Quant à la théorie du portrait, je n’y puis voir qu’une charge d’atelier. Castagnary voudrait qu’un portrait fût la synthèse de toute une existence ; il indique la quarantaine comme le meilleur moment pour se faire peindre, mais il préférerait la vieillesse. À ce compte, mieux vaudrait encore attendre la veille de la mort, car, enfin, une existence n’est complète qu’au moment où elle va finir. La physionomie humaine se modifie à chaque âge, mais dans tous elle a son intérêt ; il y avait, au dernier Salon, le portrait, plein de caractère, d’un bébé de cinq jours. Tant mieux pour le peintre et le modèle, lorsque, portrait de jeunesse, d’âge mûr ou de vieillesse, une physionomie humaine offre un aspect particulièrement expressif ; mais un vrai peintre tirera de tout âge un bon portrait.

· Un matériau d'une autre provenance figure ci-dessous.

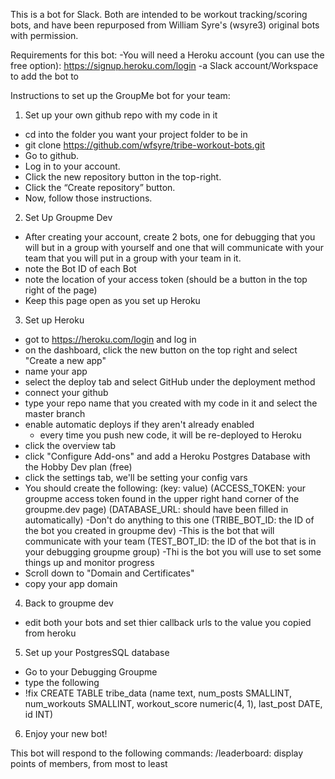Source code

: This is a bot for Slack.
Both are intended to be workout tracking/scoring bots, and have been repurposed from William Syre's (wsyre3) 
original bots with permission.

Requirements for this bot:
-You will need a Heroku account (you can use the free option): https://signup.heroku.com/login
-a Slack account/Workspace to add the bot to

Instructions to set up the GroupMe bot for your team:
1. Set up your own github repo with my code in it
  - cd into the folder you want your project folder to be in
  - git clone https://github.com/wfsyre/tribe-workout-bots.git
  - Go to github.
  - Log in to your account.
  - Click the new repository button in the top-right.
  - Click the “Create repository” button.
  - Now, follow those instructions.
2. Set Up Groupme Dev
  - After creating your account, create 2 bots, one for debugging that you will but in a group with yourself
    and one that will communicate with your team that you will put in a group with your team in it.
  - note the Bot ID of each Bot
  - note the location of your access token (should be a button in the top right of the page)
  - Keep this page open as you set up Heroku
3. Set up Heroku
  - got to https://heroku.com/login and log in
  - on the dashboard, click the new button on the top right and select "Create a new app"
  - name your app
  - select the deploy tab and select GitHub under the deployment method
  - connect your github
  - type your repo name that you created with my code in it and select the master branch
  - enable automatic deploys if they aren't already enabled
    - every time you push new code, it will be re-deployed to Heroku
  - click the overview tab
  - click "Configure Add-ons" and add a Heroku Postgres Database with the Hobby Dev plan (free)
  - click the settings tab, we'll be setting your config vars
  - You should create the following: (key: value)
  (ACCESS_TOKEN: your groupme access token found in the upper right hand corner of the groupme.dev page)
  (DATABASE_URL: should have been filled in automatically) -Don't do anything to this one
  (TRIBE_BOT_ID: the ID of the bot you created in groupme dev)
    -This is the bot that will communicate with your team
  (TEST_BOT_ID: the ID of the bot that is in your debugging groupme group)
    -Thi is the bot you will use to set some things up and monitor progress
  - Scroll down to "Domain and Certificates"
  - copy your app domain
4. Back to groupme dev
  - edit both your bots and set thier callback urls to the value you copied from heroku
5. Set up your PostgresSQL database
  - Go to your Debugging Groupme
  - type the following 
  - !fix CREATE TABLE tribe_data (name text, num_posts SMALLINT, num_workouts SMALLINT, workout_score numeric(4, 1), last_post DATE, id  INT)
  
6. Enjoy your new bot!

This bot will respond to the following commands:
/leaderboard: display points of members, from most to least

Castagnary interdit le portrait au paysan qui ne pense pas, au bourgeois enfoncé dans la matière et au viveur. Il existe, pourtant, des têtes de paysans d’une singulière énergie, des têtes de bourgeois d’une laideur réjouissante, et il y a plaisir à voir l’image peinte, je ne dis pas d’un don Juan ou d’un Rolla, mais d’un simple habitué de cercle ou de coulisses. Quant à l’exclusion de la femme, — « Femme charmante, je vous exclus, » — elle équivaut à dire que la beauté, la grâce, le piquant, etc., des physionomies féminines ne valent pas d’arrêter un peintre. Ce sont, en effet, choses de peu de prix et généralement dédaignées.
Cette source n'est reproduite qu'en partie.